Web Winners:
McSlum. This sobering article from the Atlantic Monthly in March warns that the housing crisis could turn overbuilt McMansion developments into tenement tracts - and suggests that already has begun to happen, here and there.
www.theatlantic.com/doc/200803/subprime
Subprimer. This section at about.com is dedicated to understanding the subprime-mortgage crisis. By now, subprime woe has spread pain across the economy. The page offers links for delving deeply into details of each phase of the crisis as it unfolded over the last year and a half. The material constitutes an impressive archive.
http://useconomy.about.com/od/economicindicators/tp/Subprime-Mortgage-Primer.htm
Downward slide.
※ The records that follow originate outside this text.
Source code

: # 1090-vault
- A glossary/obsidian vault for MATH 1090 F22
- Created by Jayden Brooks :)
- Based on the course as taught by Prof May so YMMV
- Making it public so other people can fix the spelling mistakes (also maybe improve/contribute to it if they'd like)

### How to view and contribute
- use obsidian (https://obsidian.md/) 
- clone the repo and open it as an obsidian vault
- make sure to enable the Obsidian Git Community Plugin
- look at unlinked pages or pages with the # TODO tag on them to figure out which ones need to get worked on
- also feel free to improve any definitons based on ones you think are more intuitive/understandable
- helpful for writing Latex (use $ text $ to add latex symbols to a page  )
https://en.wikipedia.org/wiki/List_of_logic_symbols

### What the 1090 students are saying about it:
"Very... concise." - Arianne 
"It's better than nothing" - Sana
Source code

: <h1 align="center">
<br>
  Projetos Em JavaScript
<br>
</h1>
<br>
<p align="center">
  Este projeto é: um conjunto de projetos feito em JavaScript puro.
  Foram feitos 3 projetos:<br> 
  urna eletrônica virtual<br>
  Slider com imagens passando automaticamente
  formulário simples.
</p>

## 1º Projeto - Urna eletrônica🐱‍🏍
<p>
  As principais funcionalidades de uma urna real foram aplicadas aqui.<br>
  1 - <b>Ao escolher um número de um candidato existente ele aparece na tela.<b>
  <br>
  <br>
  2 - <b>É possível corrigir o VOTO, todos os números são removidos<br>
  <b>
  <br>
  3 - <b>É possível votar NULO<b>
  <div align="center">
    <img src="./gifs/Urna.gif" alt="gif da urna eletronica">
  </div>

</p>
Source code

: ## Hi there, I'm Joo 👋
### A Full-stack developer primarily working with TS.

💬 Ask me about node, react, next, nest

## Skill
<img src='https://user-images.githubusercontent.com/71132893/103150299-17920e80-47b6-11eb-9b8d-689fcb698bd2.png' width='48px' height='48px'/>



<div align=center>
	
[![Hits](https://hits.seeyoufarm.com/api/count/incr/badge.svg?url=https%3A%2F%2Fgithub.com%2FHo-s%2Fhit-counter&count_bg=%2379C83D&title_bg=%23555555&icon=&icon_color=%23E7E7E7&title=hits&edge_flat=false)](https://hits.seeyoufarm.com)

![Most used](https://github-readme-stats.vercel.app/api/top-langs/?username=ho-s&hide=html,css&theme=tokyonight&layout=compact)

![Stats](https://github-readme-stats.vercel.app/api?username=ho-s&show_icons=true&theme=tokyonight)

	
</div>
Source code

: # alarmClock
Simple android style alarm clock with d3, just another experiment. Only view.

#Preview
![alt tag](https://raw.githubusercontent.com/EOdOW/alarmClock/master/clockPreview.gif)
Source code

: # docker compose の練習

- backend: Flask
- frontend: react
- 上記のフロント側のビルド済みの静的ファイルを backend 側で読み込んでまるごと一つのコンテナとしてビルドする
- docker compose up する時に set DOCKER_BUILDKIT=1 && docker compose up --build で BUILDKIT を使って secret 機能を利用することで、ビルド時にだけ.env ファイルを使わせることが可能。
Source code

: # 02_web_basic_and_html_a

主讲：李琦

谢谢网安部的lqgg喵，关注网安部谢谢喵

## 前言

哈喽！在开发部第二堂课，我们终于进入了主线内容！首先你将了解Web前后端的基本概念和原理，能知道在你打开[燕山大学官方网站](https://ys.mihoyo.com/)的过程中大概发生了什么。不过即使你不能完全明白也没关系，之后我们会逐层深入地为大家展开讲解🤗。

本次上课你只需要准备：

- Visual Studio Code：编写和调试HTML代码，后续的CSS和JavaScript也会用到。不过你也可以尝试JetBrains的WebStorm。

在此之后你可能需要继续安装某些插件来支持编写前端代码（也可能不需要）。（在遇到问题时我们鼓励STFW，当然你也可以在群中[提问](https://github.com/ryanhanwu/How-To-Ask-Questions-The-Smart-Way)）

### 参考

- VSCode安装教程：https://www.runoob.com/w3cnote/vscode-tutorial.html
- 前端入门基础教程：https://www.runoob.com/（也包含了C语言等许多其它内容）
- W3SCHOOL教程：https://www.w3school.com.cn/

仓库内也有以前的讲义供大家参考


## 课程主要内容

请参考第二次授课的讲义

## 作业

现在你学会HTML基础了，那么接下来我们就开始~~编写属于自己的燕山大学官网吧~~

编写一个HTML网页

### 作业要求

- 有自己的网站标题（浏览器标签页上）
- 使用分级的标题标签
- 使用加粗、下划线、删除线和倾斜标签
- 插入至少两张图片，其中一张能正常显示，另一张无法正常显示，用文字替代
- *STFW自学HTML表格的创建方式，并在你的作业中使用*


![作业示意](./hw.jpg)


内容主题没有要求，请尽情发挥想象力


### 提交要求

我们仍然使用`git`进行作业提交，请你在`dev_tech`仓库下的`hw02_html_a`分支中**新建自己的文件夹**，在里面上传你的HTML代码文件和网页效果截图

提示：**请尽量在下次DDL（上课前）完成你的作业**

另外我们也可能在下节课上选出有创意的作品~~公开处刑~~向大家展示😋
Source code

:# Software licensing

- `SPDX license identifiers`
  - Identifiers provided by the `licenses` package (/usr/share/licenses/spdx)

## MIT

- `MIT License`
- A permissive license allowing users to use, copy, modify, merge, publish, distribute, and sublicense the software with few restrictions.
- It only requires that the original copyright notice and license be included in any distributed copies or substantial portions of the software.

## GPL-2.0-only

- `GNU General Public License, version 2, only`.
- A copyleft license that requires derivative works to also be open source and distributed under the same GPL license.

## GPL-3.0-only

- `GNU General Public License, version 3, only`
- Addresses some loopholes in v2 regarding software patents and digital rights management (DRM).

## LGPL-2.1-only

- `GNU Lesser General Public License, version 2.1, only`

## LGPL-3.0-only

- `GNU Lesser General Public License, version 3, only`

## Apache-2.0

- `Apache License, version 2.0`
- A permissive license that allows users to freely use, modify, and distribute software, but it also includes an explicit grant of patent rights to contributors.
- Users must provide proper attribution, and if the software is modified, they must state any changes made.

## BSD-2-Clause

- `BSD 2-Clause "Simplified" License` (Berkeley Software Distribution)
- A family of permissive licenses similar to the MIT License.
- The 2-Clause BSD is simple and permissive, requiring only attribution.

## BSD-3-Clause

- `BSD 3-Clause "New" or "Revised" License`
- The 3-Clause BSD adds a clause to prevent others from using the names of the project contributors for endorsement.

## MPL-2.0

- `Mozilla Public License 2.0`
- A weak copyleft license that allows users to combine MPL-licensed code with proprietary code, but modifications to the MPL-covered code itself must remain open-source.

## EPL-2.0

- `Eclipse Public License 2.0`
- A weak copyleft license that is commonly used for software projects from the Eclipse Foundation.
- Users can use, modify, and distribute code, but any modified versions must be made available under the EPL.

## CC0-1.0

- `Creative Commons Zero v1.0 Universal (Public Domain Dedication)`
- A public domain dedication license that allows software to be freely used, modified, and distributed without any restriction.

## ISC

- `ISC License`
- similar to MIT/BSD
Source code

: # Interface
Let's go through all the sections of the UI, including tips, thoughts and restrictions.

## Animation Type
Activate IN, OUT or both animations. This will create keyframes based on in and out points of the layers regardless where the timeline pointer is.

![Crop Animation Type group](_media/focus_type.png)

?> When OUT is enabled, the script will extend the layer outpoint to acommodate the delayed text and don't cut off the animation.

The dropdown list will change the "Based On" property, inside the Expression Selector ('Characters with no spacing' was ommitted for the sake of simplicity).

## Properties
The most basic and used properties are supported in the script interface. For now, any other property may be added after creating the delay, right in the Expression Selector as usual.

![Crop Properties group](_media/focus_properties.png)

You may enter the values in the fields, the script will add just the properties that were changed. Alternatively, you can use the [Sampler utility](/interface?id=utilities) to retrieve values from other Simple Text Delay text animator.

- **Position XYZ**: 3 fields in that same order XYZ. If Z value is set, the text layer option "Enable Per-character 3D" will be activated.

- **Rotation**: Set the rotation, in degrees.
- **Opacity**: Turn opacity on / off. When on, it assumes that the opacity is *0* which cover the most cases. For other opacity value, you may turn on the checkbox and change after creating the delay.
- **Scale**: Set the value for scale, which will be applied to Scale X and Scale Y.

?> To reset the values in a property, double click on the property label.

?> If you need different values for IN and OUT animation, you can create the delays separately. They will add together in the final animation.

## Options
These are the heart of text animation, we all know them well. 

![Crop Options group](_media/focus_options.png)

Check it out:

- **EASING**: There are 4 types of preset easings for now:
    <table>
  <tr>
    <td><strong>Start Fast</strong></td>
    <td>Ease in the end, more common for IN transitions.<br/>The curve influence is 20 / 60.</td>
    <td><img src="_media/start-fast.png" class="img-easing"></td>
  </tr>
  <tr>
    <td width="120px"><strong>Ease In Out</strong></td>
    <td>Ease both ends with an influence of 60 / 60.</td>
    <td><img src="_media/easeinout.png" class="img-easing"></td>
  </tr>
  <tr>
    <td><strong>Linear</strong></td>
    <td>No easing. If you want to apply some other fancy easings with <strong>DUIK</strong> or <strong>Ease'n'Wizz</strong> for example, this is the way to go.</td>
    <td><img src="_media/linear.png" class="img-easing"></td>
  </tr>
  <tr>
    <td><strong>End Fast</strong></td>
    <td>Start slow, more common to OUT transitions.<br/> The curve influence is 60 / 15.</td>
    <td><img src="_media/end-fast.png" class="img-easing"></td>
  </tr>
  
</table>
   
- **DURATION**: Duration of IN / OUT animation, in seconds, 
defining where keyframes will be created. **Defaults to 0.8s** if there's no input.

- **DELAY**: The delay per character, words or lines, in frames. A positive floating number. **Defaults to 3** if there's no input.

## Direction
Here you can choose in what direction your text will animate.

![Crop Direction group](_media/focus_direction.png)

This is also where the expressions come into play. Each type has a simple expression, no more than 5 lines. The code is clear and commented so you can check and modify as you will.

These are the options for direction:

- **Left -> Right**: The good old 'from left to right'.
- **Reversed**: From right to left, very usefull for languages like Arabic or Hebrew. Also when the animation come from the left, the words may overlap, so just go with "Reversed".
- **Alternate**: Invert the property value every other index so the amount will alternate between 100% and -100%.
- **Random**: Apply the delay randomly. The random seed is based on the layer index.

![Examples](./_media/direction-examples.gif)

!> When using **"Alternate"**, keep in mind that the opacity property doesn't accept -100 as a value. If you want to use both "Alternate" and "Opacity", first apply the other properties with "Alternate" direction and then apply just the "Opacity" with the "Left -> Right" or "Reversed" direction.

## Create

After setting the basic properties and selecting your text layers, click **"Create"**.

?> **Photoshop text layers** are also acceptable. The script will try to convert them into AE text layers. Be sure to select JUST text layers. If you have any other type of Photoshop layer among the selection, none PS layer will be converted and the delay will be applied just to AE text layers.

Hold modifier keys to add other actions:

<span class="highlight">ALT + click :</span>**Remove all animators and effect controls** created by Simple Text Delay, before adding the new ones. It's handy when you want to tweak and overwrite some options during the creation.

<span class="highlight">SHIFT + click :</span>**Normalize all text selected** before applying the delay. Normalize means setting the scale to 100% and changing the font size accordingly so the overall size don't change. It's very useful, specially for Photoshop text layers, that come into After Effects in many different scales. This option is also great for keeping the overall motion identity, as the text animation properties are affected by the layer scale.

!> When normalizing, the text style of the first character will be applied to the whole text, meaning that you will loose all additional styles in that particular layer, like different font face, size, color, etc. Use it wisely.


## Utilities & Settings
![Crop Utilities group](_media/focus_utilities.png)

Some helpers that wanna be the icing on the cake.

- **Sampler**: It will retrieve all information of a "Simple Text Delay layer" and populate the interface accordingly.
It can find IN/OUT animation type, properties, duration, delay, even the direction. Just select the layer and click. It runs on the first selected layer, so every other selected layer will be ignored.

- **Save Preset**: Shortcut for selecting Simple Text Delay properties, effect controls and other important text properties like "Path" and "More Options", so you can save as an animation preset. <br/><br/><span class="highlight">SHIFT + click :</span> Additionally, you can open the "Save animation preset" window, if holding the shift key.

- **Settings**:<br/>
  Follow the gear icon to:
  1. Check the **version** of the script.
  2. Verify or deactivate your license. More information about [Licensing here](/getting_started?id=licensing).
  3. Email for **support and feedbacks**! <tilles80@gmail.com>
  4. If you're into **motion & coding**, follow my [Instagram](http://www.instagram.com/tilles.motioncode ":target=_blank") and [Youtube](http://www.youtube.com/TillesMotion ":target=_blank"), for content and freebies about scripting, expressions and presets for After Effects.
This slide show contains some vulgar language. But the stick figures in it do a pretty good job of describing how things got so messed up in the mortgage market.
www.slideshare.net/roguemonk/the-subprime-crisis-primer
Hope now. Pushed by government, the mortgage industry is asking homeowners who cannot meet their mortgage payments to begin a dialog - either directly with the lender or with credit counselors. The aim of the program, Hope Now, is to help borrowers get a "loan workout" - some modification of an original mortgage, or a new repayment plan - and avoid foreclosure.
Mortgage blogs. Here are two of the better blogs about the mortgage industry. The relentlessly upbeat Mortgage Report is by Dan Green, who calls himself a mortgage specialist.
Mortgage Matters is the blog by Holden Lewis at Bankrate.com. Lewis takes pains to put the mortgage scene in the context of the wider economy and the winds of politics.